LETTERS OF ENCOURAGEMENT REQUESTED FOR KOREAN MISSIONARY DETAINED IN RUSSIA

Voice of the Martyrs Korea, the persecution watchdog ministry which has been advocating for Korean missionary Park Tae-Yeon since her arrest in Russia in January, is asking Christians in Korea and around the world to send letters of encouragement to the missionary at the detention center where she has now been held for four months. The ministry has set up a web page containing instructions on how to write and send the letter at
“Missionary Park continues to be held in a temporary detention center for foreigners in Khabarovsk,” says Voice of the Martyrs Korea Representative Dr. Hyun Sook Foley. “She remains in good spirits and is continuing to read her Bible daily, but she really just wants to come home. While we continue to work on that goal, the main thing that can be done by Christians in Korea and around the world today is the simple task of sending her a letter of encouragement.”
Representative Foley says letters should be in Russian due to the requirements of the detention center. “We’ve put Russian phrases on the webpage which Christians can easily cut and paste to make a letter,” she says, noting that Missionary Park is fluent in Russian. Representative Foley emphasizes that only letters should be sent, since local believers have been working with family and friends to make sure the missionary receives needed personal care items that meet the detention center’s requirements.
“The detention center has strict rules about everything from the kind of vegetables she is permitted to eat to the kind of tubes that must be used for skin creams, so local believers are making sure she receives everything that the detention center permits,” says Representative Foley. “The one thing that she doesn’t have is what we believe she needs the most: letters of encouragement from fellow believers letting her know that she is not forgotten and that people are praying for her.”

Representative Foley says that no trial date has yet been set for Missionary Park on the three immigration-related charges against her, though expectations remain that an initial court appearance in May is likely. The missionary faces a possible total 17 years in prison.
The court dismissed a complaint filed by Missionary Park’s attorney last month regarding the seizure of her home by authorities as part of an investigation. Representative Foley says that Missionary Park’s attorney plans to appeal the dismissal.
Voice of the Martyrs Korea Representative Dr. Hyun Sook Foley and CEO Pastor Eric Foley delivered a 5,000+ signature petition to the Russian Embassy in Seoul last month calling for the missionary’s immediate release. Copies of the petition were also sent to the Korean Ministry of Foreign Affairs and the United Nations Working Group on Arbitrary Detention. Representative Foley says her organization also received a request for information from the United States Commission on International Religious Freedom, which noted that it is monitoring the case.

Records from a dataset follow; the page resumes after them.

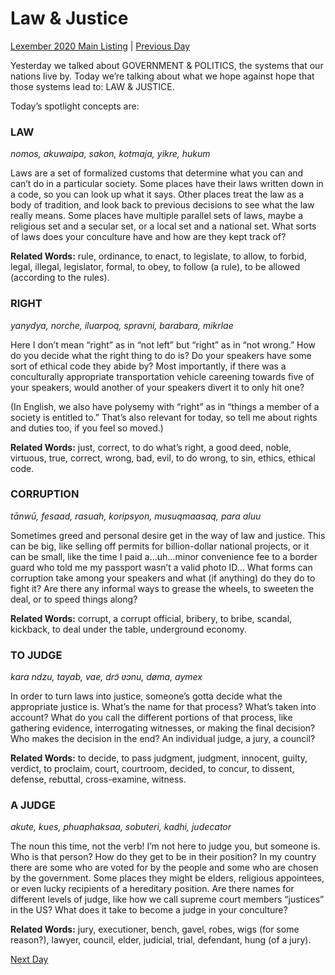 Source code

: # Law & Justice
[Lexember 2020 Main Listing](_prompts/r-conlangs/lexember/2020/toc_lex20.md) | [Previous Day](_prompts/r-conlangs/lexember/2020/prompts/w4/26.md)

Yesterday we talked about GOVERNMENT & POLITICS, the systems that our nations live by. Today we’re talking about what we hope against hope that those systems lead to: LAW & JUSTICE.

Today’s spotlight concepts are:

### LAW

_nomos, akuwaipa, sakon, kotmaja, yikre, hukum_

Laws are a set of formalized customs that determine what you can and can’t do in a particular society. Some places have their laws written down in a code, so you can look up what it says. Other places treat the law as a body of tradition, and look back to previous decisions to see what the law really means. Some places have multiple parallel sets of laws, maybe a religious set and a secular set, or a local set and a national set. What sorts of laws does your conculture have and how are they kept track of?

**Related Words:** rule, ordinance, to enact, to legislate, to allow, to forbid, legal, illegal, legislator, formal, to obey, to follow (a rule), to be allowed (according to the rules).

### RIGHT

_yanydya, norche, iluarpoq, spravni, barabara, mikrlae_

Here I don’t mean “right” as in “not left” but “right” as in “not wrong.” How do you decide what the right thing to do is? Do your speakers have some sort of ethical code they abide by? Most importantly, if there was a conculturally appropriate transportation vehicle careening towards five of your speakers, would another of your speakers divert it to only hit one?

(In English, we also have polysemy with “right” as in “things a member of a society is entitled to.” That’s also relevant for today, so tell me about rights and duties too, if you feel so moved.)

**Related Words:** just, correct, to do what’s right, a good deed, noble, virtuous, true, correct, wrong, bad, evil, to do wrong, to sin, ethics, ethical code.

### CORRUPTION

_tānwū, fesaad, rasuah, koripsyon, musuqmaasaq, para aluu_

Sometimes greed and personal desire get in the way of law and justice. This can be big, like selling off permits for billion-dollar national projects, or it can be small, like the time I paid a…uh…minor convenience fee to a border guard who told me my passport wasn’t a valid photo ID… What forms can corruption take among your speakers and what (if anything) do they do to fight it? Are there any informal ways to grease the wheels, to sweeten the deal, or to speed things along?

**Related Words:** corrupt, a corrupt official, bribery, to bribe, scandal, kickback, to deal under the table, underground economy.

### TO JUDGE

_kara ndzu, tayab, vae, drɔ̃ ʋɔnu, døma, aymex_

In order to turn laws into justice, someone’s gotta decide what the appropriate justice is. What’s the name for that process? What’s taken into account? What do you call the different portions of that process, like gathering evidence, interrogating witnesses, or making the final decision? Who makes the decision in the end? An individual judge, a jury, a council?

**Related Words:** to decide, to pass judgment, judgment, innocent, guilty, verdict, to proclaim, court, courtroom, decided, to concur, to dissent, defense, rebuttal, cross-examine, witness.

### A JUDGE

_akute, kues, phuaphaksaa, sobuteri, kadhi, judecator_

The noun this time, not the verb! I’m not here to judge you, but someone is. Who is that person? How do they get to be in their position? In my country there are some who are voted for by the people and some who are chosen by the government. Some places they might be elders, religious appointees, or even lucky recipients of a hereditary position. Are there names for different levels of judge, like how we call supreme court members “justices” in the US? What does it take to become a judge in your conculture?

**Related Words:** jury, executioner, bench, gavel, robes, wigs (for some reason?), lawyer, council, elder, judicial, trial, defendant, hung (of a jury).

[Next Day](_prompts/r-conlangs/lexember/2020/prompts/w4/28.md)
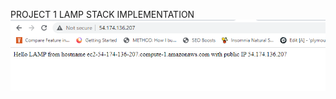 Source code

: PROJECT 1
LAMP STACK IMPLEMENTATION
![alt text](https://github.com/synaptium/dareyio-pbl/blob/main/Screenshot_18.png)
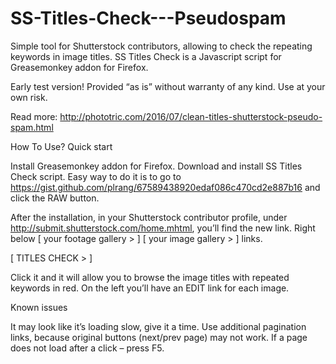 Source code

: # SS-Titles-Check---Pseudospam
Simple tool for Shutterstock contributors, allowing to check the repeating keywords in image titles.
SS Titles Check is a Javascript script for Greasemonkey addon for Firefox.

Early test version! Provided “as is” without warranty of any kind. Use at your own risk. 

Read more: http://phototric.com/2016/07/clean-titles-shutterstock-pseudo-spam.html

How To Use? Quick start

Install Greasemonkey addon for Firefox. 
Download and install SS Titles Check script. Easy way to do it is to 
go to https://gist.github.com/plrang/67589438920edaf086c470cd2e887b16 
and click the RAW button.

After the installation, in your Shutterstock contributor profile, under http://submit.shutterstock.com/home.mhtml, 
you’ll find the new link. Right below [ your footage gallery > ] [ your image gallery > ] links.

[ TITLES CHECK > ]

Click it and it will allow you to browse the image titles with repeated keywords in red.
On the left you’ll have an EDIT link for each image.

Known issues

It may look like it’s loading slow, give it a time.
Use additional pagination links, because original buttons (next/prev page) may not work.
If a page does not load after a click – press F5.
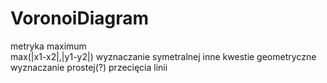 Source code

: # VoronoiDiagram


metryka maximum <br>
	max(|x1-x2|,|y1-y2|)
	wyznaczanie symetralnej
inne kwestie geometryczne
	wyznaczanie prostej(?)
	przecięcia linii

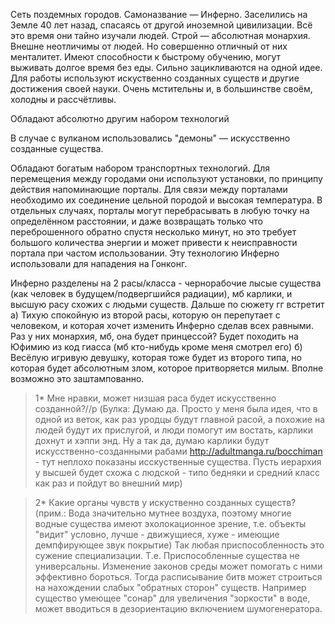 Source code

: Сеть поздемных городов. 
Самоназвание — Инферно. 
Заселились на Земле 40 лет назад, спасаясь от другой иноземной цивилизации. Всё это время они тайно изучали людей.
Строй — абсолютная монархия.
Внешне неотличимы от людей. Но совершенно отличный от них менталитет. 
Имеют способности к быстрому обучению, могут выживать долгое время без еды. 
Сильно зацикливаются на одной идее. 
Для работы используют искуственно созданных существ и другие достижения своей науки. 
Очень мстительны и, в большинстве своём, холодны и рассчётливы. 

Обладают абсолютно другим набором технологий

В случае с вулканом использовались "демоны" — искусственно созданные существа.

Обладают богатым набором транспортных технологий. Для перемещения между городами они используют установки, по принципу действия напоминающие порталы. Для связи между порталами необходимо их соединение цельной породой и высокая температура. В отдельных случаях, порталы могут перебрасывать в любую точку на определённом расстоянии, и даже возвращать только что переброшенного обратно спустя несколько минут, но это требует большого количества энергии и может привести к неисправности портала при частом использовании. Эту технологию Инферно использовали для нападения на Гонконг.

Инферно разделены на 2 расы/класса - чернорабочие лысые существа (как человек в будущем/подвергшийся радиации), мб карлики, и высшую расу схожих с людьми существ. Дальше по сюжету гг встретит а) Тихую спокойную из второй расы, которую он перепутает с человеком, и которая хочет изменить Инферно сделав всех равными. Раз у них монархия, мб, она будет принцессой? Будет походить на Юфимию из код гиасса (мб кто-нибудь кроме меня смотрел его) б) Весёлую игривую девушку, которая тоже будет из второго типа, но которая будет абсолютным злом, которое притворяется милым. 
Вполне возможно это заштампованно. 
>1* Мне нравки, может низшая раса будет искусственно созданной?//p
(Булка: Думаю да. Просто у меня была идея, что в одной из веток, как раз уродцы будут главной расой, а похожие на людей будут их прислугой, и люди помогут им востать, карлики дохнут и хэппи энд. Ну а так да, думаю карлики будут искусственно-созданными рабами http://adultmanga.ru/bocchiman - тут неплохо показаны исскуственные существа. Пусть иерархия у высшей будет схожа с людской - типо бедняки и средний класс как раз и пойдут во внешний мир)

>2* Какие органы чувств у искуственно созданных существ? (прим.: Вода значительно мутнее воздуха, поэтому многие водные существа имеют эхолокационное зрение, т.е. объекты "видит" условно, лучше - движущиеся, хуже - имеющие демпфирующее звук покрытие) Так любая приспособленность это сужение специализации. Т.е. Приспособленные существа не универсальны. Изменение законов среды может помогать с ними эффективно бороться. Тогда расписывание битв может строиться на нахождении слабых "обратных сторон" существ. Например существо умеющее "сонар" для увеличения "зоркости" в воде, может вводиться в дезориентацию включением шумогенератора.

Ms. Park Tae-Yeon has been living with a sincere love for the country of Russia and its people since she arrived there in 1993.
Park Tae–Yeon is a Korean missionary who was arrested in Khabarovsk, Russia on January 15, one week before she was scheduled to return home to Korea to retire at age 70. Authorities seized Missionary Park’s house in Russia and fined the missionary for overstaying her visa, despite the overstay being due to her detainment by Russian authorities.
An online petition posted by Voice of the Martyrs Korea from February to April garnered more than 4,000 signatures from Korea, along with more than 1,000 signatures from Russia, Ukraine, the United States, Australia, Canada, Japan, New Zealand, the United Kingdom, South Africa, Brazil, Africa, Finland, Zimbabwe, Poland, Hungary, Indonesia, Romania, Nigeria, Scotland, Hong Kong, and the Philippines.